On April 26, the cockpit flight recorders (black boxes) were retrieved and sent to the French Bureau d’Enquetes et d’Analyses (BEA). More information is now coming to the forefront and it’s beginning to look more like pilot error than mechanical failure. Although based on the ACARS message and the flight data recorders, there was a fault, with the pitot-static system. This means icing had cover the pitot tubes and erroneous airspeed information was being received.
While I have never used an autopilot system in my flight career, this system disengaged when it was unable to maintain airspeed. Basic ground school and flight training teach you to push the nose of the aircraft down to break a stall. A stall is created when there is not enough airflow over the wings, which generate lift. When lift is lost, gravity takes over and you being to fall out of the air. Simple principle.
The more stories I read the more appears as the flying pilot failed to follow the first rule of an emergency, fly the airplane. I am ignoring the fact the Captain was not on the flight deck at this time, which is somewhat irrelevant. If you fly the plane, you have time to troubleshoot and prioritize the alarms. Especially with a few of three pilots. Unfortunately, when you pull the nose back on the yoke, you only increase the rate at which you are falling out of the sky. Reports have it at close to 10,000/min! From FL380, 3 minutes is not much time to troubleshoot and recover from what became an impossible situation.
I can only speculate as to what the airspeed indicator read. If the pitot-static system froze at a cruise speed (0.82, just a guess) while the airspeed continued to decrease, causing the autopilot to disengage, then the flying pilot was reading an incorrect airspeed and ignoring the vertical speed indicator (VSI). The VSI tells you the rate of decent or climb. In this case with airspeed continuing to decrease the VSI would show an increase in the rate of decent. All the signs of a stall.

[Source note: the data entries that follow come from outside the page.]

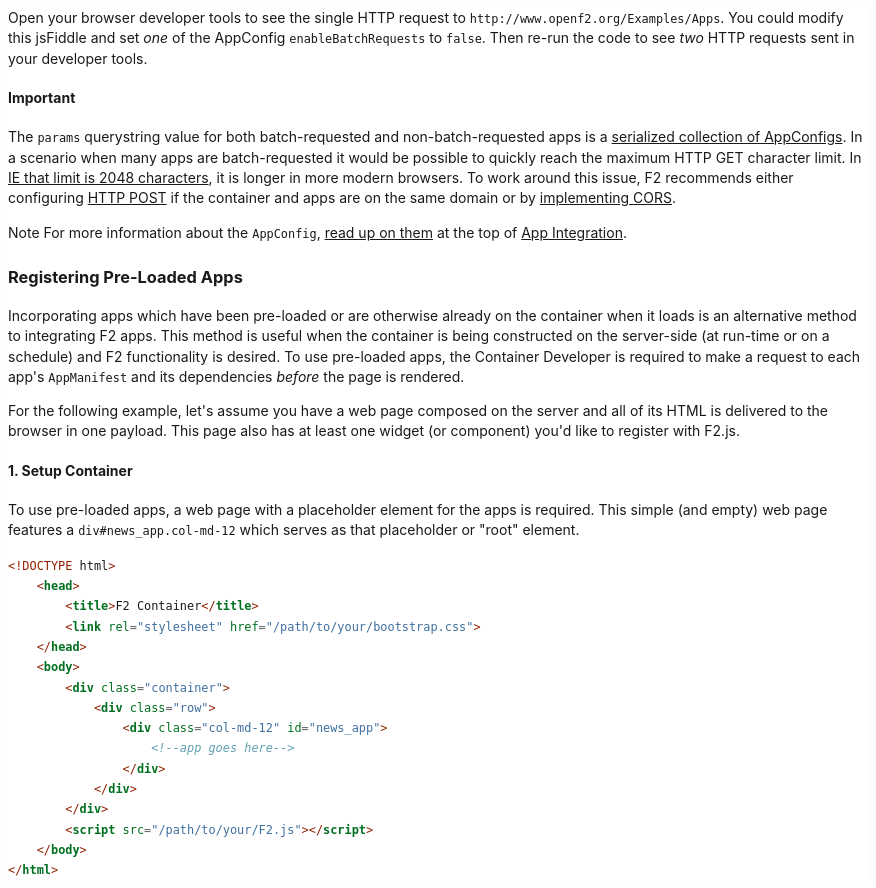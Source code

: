 Open your browser developer tools to see the single HTTP request to `http://www.openf2.org/Examples/Apps`. You could modify this jsFiddle and set _one_ of the AppConfig `enableBatchRequests` to `false`. Then re-run the code to see _two_ HTTP requests sent in your developer tools. 

<div class="alert alert-block alert-warning">
    <h4>Important</h4>
    The <code>params</code> querystring value for both batch-requested and non-batch-requested apps is a <a href="#container-to-app-context-server">serialized collection of AppConfigs</a>. In a scenario when many apps are batch-requested it would be possible to quickly reach the maximum HTTP GET character limit. In <a href="http://www.boutell.com/newfaq/misc/urllength.html">IE that limit is 2048 characters</a>, it is longer in more modern browsers. To work around this issue, F2 recommends either configuring <a href="#override-the-appmanifest-request">HTTP POST</a> if the container and apps are on the same domain or by <a href="http://enable-cors.org/">implementing CORS</a>.
</div>

<span class="label label-info">Note</span> For more information about the `AppConfig`, [read up on them](#appconfigs) at the top of [App Integration](#app-integration).

### Registering Pre-Loaded Apps

Incorporating apps which have been pre-loaded or are otherwise already on the container when it loads is an alternative method to integrating F2 apps. This method is useful when the container is being constructed on the server-side (at run-time or on a schedule) and F2 functionality is desired. To use pre-loaded apps, the Container Developer is required to make a request to each app's `AppManifest` and its dependencies _before_ the page is rendered.

For the following example, let's assume you have a web page composed on the server and all of its HTML is delivered to the browser in one payload. This page also has at least one widget (or component) you'd like to register with F2.js. 

#### 1. Setup Container

To use pre-loaded apps, a web page with a placeholder element for the apps is required. This simple (and empty) web page features a `div#news_app.col-md-12` which serves as that placeholder or "root" element.

```html
<!DOCTYPE html>
    <head>
        <title>F2 Container</title>
        <link rel="stylesheet" href="/path/to/your/bootstrap.css">
    </head>
    <body>
        <div class="container">
            <div class="row">
                <div class="col-md-12" id="news_app">
                    <!--app goes here-->
                </div>
            </div>
        </div>
        <script src="/path/to/your/F2.js"></script>
    </body>
</html>
```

Could this crash have been avoided? I believe it could have. IF the flying pilot would have interpreted the instrument readings correctly and flew the aircraft, this would have bought the flight crew more time to figure out what was wrong and how to resolve the alarms that were going off. Unfortunately you cannot judge people on how they will perform in an emergency situation. Being professional pilots, you would think the situation would have been managed differently. Consider what the flight crew of Qantas Flight 32 did after suffering an engine failure which required an emergency landing in Singapore.